### Prompt
Would you write out, word for word, each line of the records below from the top through the one holding "into systemic corruption"?

### Given entries
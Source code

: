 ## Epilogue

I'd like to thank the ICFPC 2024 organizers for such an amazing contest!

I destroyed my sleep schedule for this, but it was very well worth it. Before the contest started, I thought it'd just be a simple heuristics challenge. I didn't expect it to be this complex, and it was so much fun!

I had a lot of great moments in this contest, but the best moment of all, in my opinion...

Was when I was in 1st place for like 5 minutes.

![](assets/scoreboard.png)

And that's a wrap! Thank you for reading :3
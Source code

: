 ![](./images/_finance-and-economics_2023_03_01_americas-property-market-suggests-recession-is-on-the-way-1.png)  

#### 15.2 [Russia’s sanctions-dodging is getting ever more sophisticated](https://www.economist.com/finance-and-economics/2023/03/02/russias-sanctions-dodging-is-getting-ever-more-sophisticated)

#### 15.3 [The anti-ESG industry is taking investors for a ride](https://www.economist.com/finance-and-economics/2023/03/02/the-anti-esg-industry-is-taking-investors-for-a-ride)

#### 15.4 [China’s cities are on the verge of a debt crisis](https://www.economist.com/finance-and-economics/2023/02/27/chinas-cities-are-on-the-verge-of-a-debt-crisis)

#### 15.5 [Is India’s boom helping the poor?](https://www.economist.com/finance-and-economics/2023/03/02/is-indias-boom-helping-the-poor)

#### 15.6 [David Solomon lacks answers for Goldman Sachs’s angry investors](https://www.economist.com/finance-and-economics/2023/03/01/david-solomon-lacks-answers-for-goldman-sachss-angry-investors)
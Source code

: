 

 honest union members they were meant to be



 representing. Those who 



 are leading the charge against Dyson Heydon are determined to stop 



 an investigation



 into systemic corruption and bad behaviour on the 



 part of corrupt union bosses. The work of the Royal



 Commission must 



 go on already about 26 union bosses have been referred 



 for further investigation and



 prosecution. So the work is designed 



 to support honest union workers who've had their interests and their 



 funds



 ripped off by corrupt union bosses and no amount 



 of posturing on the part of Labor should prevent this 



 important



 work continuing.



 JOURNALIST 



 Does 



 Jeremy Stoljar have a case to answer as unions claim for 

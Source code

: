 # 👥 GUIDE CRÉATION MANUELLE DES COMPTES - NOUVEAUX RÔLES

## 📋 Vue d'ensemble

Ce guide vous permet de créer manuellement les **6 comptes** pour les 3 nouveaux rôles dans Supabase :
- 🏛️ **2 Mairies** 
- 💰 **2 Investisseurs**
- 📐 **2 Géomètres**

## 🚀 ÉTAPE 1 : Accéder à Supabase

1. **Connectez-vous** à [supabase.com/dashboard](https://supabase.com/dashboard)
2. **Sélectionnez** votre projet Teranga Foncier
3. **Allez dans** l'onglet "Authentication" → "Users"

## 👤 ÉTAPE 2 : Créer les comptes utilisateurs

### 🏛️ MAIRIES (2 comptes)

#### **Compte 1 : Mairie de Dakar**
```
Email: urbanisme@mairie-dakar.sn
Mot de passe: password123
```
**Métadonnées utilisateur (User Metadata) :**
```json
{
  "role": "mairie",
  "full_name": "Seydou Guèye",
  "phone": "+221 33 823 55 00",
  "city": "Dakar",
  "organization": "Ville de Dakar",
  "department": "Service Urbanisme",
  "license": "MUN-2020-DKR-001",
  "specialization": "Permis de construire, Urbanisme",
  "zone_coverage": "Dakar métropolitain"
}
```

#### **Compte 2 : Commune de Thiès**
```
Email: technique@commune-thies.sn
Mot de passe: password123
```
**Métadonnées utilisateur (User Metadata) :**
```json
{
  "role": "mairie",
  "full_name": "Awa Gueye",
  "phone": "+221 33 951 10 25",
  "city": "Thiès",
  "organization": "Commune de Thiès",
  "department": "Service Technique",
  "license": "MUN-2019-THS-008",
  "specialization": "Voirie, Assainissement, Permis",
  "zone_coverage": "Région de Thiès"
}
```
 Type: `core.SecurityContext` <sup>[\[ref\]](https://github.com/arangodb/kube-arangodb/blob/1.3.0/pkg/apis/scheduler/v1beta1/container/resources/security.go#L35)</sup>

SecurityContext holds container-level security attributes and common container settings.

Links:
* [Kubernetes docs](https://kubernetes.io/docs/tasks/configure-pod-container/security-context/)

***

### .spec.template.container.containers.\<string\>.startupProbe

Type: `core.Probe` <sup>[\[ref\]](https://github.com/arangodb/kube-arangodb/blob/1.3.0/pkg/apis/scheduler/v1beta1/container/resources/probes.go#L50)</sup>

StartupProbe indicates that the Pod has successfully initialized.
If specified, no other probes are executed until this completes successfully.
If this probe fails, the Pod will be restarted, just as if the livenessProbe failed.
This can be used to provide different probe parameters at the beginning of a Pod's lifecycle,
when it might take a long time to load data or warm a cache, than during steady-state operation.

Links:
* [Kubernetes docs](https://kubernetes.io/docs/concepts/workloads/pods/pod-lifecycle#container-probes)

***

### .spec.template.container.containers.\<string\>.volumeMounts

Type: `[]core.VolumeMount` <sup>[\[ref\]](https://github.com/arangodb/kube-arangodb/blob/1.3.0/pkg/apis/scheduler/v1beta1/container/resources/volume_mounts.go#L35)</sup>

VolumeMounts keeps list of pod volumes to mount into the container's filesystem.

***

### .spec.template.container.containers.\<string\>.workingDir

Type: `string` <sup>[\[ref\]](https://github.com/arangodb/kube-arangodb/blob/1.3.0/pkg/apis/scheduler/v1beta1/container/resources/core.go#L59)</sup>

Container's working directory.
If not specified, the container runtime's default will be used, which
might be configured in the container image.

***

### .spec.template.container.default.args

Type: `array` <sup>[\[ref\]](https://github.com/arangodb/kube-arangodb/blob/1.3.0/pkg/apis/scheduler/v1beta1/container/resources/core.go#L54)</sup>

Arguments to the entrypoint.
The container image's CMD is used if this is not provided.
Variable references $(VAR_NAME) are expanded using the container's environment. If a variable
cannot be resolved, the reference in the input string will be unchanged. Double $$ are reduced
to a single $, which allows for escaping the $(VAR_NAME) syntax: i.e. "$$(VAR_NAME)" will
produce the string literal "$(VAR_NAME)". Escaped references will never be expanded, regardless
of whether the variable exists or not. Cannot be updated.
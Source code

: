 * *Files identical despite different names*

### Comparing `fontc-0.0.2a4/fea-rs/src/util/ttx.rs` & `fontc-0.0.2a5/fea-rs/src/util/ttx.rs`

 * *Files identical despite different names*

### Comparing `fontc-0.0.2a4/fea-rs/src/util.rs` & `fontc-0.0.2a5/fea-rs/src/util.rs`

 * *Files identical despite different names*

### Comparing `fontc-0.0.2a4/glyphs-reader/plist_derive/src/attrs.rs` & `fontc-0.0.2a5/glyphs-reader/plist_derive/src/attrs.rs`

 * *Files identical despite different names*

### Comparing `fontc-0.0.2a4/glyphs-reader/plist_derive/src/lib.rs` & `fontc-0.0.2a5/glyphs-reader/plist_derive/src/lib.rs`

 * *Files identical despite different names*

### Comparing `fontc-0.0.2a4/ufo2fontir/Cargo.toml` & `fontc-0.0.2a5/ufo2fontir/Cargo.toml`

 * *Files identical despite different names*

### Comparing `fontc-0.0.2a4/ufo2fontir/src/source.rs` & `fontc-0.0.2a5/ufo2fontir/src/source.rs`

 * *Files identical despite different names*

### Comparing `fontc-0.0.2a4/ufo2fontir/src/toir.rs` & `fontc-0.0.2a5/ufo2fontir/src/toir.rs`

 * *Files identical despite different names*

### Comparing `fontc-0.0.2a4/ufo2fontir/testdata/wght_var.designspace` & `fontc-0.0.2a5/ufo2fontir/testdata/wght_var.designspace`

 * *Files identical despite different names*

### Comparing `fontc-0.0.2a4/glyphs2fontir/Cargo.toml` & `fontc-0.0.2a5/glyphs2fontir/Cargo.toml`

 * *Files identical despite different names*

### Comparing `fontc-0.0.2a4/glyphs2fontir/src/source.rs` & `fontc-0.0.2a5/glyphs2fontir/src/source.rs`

### Solution to this exercise
Source code

: ## Epilogue

I'd like to thank the ICFPC 2024 organizers for such an amazing contest!

I destroyed my sleep schedule for this, but it was very well worth it. Before the contest started, I thought it'd just be a simple heuristics challenge. I didn't expect it to be this complex, and it was so much fun!

I had a lot of great moments in this contest, but the best moment of all, in my opinion...

Was when I was in 1st place for like 5 minutes.

![](assets/scoreboard.png)

And that's a wrap! Thank you for reading :3
Source code

: ![](./images/_finance-and-economics_2023_03_01_americas-property-market-suggests-recession-is-on-the-way-1.png)  

#### 15.2 [Russia’s sanctions-dodging is getting ever more sophisticated](https://www.economist.com/finance-and-economics/2023/03/02/russias-sanctions-dodging-is-getting-ever-more-sophisticated)

#### 15.3 [The anti-ESG industry is taking investors for a ride](https://www.economist.com/finance-and-economics/2023/03/02/the-anti-esg-industry-is-taking-investors-for-a-ride)

#### 15.4 [China’s cities are on the verge of a debt crisis](https://www.economist.com/finance-and-economics/2023/02/27/chinas-cities-are-on-the-verge-of-a-debt-crisis)

#### 15.5 [Is India’s boom helping the poor?](https://www.economist.com/finance-and-economics/2023/03/02/is-indias-boom-helping-the-poor)

#### 15.6 [David Solomon lacks answers for Goldman Sachs’s angry investors](https://www.economist.com/finance-and-economics/2023/03/01/david-solomon-lacks-answers-for-goldman-sachss-angry-investors)
Source code

: 

 honest union members they were meant to be



 representing. Those who 



 are leading the charge against Dyson Heydon are determined to stop 



 an investigation



 into systemic corruption and bad behaviour on the 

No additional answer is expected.